- 帰郷
- Directed by: Shigemichi Sugita
- Screenplay by: Masahiro Kobayashi; Shigemichi Sugita;
- Based on: Kikyō by Shuhei Fujisawa
- Produced by: Tomoyuki Miyagawa
- Starring: Tatsuya Nakadai
- Cinematography: Shoji Ehara
- Music by: Takashi Kako
- Release dates: 15 October 2019 (MIPCOM); 4 November 2019 (Tokyo);
- Running time: 119 minutes
- Country: Japan
- Language: Japanese

= Kikyo – The Return =

Kikyo – The Return (帰郷, Kikyō) is a 2019 Japanese jidaigeki film directed by Shigemichi Sugita and starring Tatsuya Nakadai.

==Premise==
The film is set during the Edo period, the first half of the 19th century. The lead character, an old gambler who has fallen ill, returns to his hometown after 30 years of traveling and sets out to help a young woman in dire straits.

==Cast==
- Tatsuya Nakadai as Unokichi, the gambler
  - Kazuki Kitamura as younger Unokichi (in flashbacks)
- Takako Tokiwa as Okumi, the young woman
- Atsuo Nakamura as Boss Kyuzo, who became the yakuza leader in Unokichi's hometown
- Jiro Sato as Eiji
- Naoto Ogata as Okumi's husband Genta
- Isao Hashizume as Saichi
- Ayumi Tanida as Asakichi
- Aki Maeda as Oaki (in flashbacks)
- Misato Tanaka as Otoshi (in flashbacks)
- Yoshiko Mita as Okou (in flashbacks)

==Background and production==
The film was based on a short story by Shuhei Fujisawa with the same name.
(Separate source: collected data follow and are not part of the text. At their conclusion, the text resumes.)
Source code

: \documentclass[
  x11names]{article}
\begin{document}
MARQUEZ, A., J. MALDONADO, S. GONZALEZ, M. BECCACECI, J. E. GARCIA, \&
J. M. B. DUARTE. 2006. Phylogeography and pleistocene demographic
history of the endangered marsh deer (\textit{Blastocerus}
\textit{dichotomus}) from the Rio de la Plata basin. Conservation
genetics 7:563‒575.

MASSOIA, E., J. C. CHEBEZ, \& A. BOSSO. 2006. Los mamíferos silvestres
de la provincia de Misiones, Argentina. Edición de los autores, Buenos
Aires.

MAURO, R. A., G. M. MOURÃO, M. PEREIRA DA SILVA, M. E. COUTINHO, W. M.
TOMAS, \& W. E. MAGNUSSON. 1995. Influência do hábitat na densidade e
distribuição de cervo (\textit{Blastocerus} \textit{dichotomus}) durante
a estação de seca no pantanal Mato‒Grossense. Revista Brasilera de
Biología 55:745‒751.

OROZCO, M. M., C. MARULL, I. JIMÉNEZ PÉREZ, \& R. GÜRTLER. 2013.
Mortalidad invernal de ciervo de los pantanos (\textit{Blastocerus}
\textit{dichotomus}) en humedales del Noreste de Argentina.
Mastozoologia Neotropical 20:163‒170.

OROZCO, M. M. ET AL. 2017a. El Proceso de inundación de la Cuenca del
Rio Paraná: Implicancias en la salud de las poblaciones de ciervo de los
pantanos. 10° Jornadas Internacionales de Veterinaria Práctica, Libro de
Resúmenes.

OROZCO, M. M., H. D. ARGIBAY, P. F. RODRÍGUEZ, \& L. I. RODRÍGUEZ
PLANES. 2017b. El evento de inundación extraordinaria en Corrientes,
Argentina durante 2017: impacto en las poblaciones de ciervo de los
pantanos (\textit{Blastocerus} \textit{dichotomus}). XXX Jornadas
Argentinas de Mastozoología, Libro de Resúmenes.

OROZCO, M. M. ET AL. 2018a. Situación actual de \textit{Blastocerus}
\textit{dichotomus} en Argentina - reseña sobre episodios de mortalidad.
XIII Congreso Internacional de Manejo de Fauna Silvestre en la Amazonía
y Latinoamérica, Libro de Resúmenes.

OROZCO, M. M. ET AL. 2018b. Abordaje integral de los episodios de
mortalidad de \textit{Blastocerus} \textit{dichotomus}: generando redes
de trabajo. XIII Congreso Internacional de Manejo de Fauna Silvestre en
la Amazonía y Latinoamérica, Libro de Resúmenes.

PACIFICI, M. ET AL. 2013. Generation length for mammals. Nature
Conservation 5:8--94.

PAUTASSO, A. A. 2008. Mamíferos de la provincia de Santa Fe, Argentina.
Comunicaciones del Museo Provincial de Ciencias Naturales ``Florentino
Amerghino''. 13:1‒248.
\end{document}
It was the first 8K historical drama ever produced by the Jidaigeki Senmon Channel. It was directed by Shigemichi Sugita.

==Release==
The film premiered worldwide at MIPCOM in Cannes on 15 October 2019. It debuted in Japan at the 32nd Tokyo International Film Festival on 4 November 2019 and was released in theaters in January 2020.

A year later, in January 2021, it was aired in 8K resolution on the NHK BS8K channel.

The film was released on DVD in Japan; a version with English subtitles is also available. A Hindi-dubbed version was released as a 3-part miniseries on the video streaming service MX Player (now Amazon MX Player).